▶ [EXTRACTED DATA]:
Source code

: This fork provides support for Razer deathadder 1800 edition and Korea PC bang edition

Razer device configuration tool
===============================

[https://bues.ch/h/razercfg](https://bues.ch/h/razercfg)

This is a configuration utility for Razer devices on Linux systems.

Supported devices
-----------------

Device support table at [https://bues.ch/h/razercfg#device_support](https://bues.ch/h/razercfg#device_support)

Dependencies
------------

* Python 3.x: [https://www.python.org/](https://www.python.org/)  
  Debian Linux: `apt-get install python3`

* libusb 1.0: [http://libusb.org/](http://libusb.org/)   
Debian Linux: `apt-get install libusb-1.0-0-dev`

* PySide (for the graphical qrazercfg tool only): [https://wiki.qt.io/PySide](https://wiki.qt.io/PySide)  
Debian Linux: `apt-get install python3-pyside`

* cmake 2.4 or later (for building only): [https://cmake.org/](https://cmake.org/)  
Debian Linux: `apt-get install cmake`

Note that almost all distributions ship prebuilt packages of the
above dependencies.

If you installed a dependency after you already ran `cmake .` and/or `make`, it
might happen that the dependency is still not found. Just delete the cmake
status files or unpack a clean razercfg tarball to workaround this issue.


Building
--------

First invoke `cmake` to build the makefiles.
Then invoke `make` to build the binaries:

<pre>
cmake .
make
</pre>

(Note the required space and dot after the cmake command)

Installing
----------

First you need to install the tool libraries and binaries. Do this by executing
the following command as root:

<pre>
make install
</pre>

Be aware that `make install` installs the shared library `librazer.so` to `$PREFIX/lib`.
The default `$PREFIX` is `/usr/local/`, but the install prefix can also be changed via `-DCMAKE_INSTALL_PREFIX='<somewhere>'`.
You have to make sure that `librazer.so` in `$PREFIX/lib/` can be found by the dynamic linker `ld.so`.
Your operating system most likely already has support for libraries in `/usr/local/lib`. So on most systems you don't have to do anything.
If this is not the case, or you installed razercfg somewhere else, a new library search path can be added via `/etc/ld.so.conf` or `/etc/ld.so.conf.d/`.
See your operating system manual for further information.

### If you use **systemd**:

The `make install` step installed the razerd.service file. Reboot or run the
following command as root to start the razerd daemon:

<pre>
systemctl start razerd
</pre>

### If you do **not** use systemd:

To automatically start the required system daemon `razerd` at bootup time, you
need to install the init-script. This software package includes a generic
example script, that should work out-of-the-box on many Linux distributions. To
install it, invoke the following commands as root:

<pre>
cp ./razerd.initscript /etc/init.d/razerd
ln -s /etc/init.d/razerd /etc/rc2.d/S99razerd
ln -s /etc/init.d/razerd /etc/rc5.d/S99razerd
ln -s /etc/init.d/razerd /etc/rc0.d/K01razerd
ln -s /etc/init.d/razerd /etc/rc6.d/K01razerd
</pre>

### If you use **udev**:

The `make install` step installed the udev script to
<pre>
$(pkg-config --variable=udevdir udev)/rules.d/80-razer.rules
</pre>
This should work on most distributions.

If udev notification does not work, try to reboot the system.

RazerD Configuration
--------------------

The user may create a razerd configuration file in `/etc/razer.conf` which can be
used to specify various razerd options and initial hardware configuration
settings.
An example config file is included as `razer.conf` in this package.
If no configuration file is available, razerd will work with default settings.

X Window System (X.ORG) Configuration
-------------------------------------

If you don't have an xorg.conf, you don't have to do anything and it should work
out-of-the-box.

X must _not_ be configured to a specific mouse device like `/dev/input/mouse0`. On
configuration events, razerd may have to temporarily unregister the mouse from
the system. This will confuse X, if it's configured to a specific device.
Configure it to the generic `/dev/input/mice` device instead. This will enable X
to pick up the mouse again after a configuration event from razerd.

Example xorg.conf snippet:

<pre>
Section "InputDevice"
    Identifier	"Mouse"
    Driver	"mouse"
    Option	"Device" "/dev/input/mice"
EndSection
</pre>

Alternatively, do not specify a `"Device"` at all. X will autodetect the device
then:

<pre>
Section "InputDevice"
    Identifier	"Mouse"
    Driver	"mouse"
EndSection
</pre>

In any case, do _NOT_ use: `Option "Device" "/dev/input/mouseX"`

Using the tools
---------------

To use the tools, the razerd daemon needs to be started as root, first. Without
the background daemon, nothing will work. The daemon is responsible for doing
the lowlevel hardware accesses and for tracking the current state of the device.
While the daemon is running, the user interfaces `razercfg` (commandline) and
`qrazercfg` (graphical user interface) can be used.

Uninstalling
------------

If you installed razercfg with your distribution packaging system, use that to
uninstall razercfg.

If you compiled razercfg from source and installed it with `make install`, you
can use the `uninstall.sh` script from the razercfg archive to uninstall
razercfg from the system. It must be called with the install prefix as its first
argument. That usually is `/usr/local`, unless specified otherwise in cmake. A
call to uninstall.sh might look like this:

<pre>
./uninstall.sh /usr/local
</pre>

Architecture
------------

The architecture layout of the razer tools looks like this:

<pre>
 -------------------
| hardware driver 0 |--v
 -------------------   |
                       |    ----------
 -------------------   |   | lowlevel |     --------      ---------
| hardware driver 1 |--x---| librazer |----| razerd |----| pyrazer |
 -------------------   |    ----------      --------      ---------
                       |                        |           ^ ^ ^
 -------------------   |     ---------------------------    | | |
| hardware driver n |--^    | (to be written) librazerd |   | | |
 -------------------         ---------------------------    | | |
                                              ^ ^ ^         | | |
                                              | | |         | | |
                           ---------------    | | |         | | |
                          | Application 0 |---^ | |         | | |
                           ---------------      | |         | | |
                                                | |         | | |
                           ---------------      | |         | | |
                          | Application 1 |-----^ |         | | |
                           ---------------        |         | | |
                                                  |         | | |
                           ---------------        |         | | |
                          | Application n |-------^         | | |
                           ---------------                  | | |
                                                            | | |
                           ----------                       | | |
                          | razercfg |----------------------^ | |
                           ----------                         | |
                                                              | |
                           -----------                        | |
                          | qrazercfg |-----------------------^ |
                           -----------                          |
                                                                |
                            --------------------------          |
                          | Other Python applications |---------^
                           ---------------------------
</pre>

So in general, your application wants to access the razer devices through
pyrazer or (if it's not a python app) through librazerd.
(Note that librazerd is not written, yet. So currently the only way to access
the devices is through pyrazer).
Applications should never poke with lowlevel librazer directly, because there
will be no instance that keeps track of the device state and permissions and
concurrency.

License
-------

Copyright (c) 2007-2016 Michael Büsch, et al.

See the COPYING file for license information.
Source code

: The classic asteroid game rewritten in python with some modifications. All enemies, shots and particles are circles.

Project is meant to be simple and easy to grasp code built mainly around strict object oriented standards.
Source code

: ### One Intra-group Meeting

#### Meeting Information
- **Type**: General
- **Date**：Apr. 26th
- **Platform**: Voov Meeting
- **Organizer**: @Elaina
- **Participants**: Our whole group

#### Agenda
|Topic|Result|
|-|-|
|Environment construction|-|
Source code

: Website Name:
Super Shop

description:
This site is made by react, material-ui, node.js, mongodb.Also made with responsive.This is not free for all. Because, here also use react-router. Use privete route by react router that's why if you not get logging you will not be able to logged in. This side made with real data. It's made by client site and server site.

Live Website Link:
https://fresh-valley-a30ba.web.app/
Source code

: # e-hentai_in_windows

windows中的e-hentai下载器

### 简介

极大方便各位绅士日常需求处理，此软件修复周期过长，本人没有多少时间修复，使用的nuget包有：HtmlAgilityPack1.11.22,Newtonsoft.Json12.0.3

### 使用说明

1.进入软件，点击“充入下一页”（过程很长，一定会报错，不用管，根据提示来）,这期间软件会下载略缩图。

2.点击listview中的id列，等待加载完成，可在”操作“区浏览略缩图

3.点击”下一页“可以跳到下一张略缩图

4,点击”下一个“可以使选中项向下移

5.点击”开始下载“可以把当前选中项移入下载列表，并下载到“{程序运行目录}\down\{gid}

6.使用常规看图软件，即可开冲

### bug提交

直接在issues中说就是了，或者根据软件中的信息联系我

▶ [INSTRUCTIONS FOR THE TASK]:
Here the job is to output the lines from the start of the material through the line with "but the install", inclusive, exactly and with nothing else.

▶ [REPLY TO THE TASK]:
Source code

: This fork provides support for Razer deathadder 1800 edition and Korea PC bang edition

Razer device configuration tool
===============================

[https://bues.ch/h/razercfg](https://bues.ch/h/razercfg)

This is a configuration utility for Razer devices on Linux systems.

Supported devices
-----------------

Device support table at [https://bues.ch/h/razercfg#device_support](https://bues.ch/h/razercfg#device_support)

Dependencies
------------

* Python 3.x: [https://www.python.org/](https://www.python.org/)  
  Debian Linux: `apt-get install python3`

* libusb 1.0: [http://libusb.org/](http://libusb.org/)   
Debian Linux: `apt-get install libusb-1.0-0-dev`

* PySide (for the graphical qrazercfg tool only): [https://wiki.qt.io/PySide](https://wiki.qt.io/PySide)  
Debian Linux: `apt-get install python3-pyside`

* cmake 2.4 or later (for building only): [https://cmake.org/](https://cmake.org/)  
Debian Linux: `apt-get install cmake`

Note that almost all distributions ship prebuilt packages of the
above dependencies.

If you installed a dependency after you already ran `cmake .` and/or `make`, it
might happen that the dependency is still not found. Just delete the cmake
status files or unpack a clean razercfg tarball to workaround this issue.


Building
--------

First invoke `cmake` to build the makefiles.
Then invoke `make` to build the binaries:

<pre>
cmake .
make
</pre>

(Note the required space and dot after the cmake command)

Installing
----------

First you need to install the tool libraries and binaries. Do this by executing
the following command as root:

<pre>
make install
</pre>

Be aware that `make install` installs the shared library `librazer.so` to `$PREFIX/lib`.
The default `$PREFIX` is `/usr/local/`, but the install prefix can also be changed via `-DCMAKE_INSTALL_PREFIX='<somewhere>'`.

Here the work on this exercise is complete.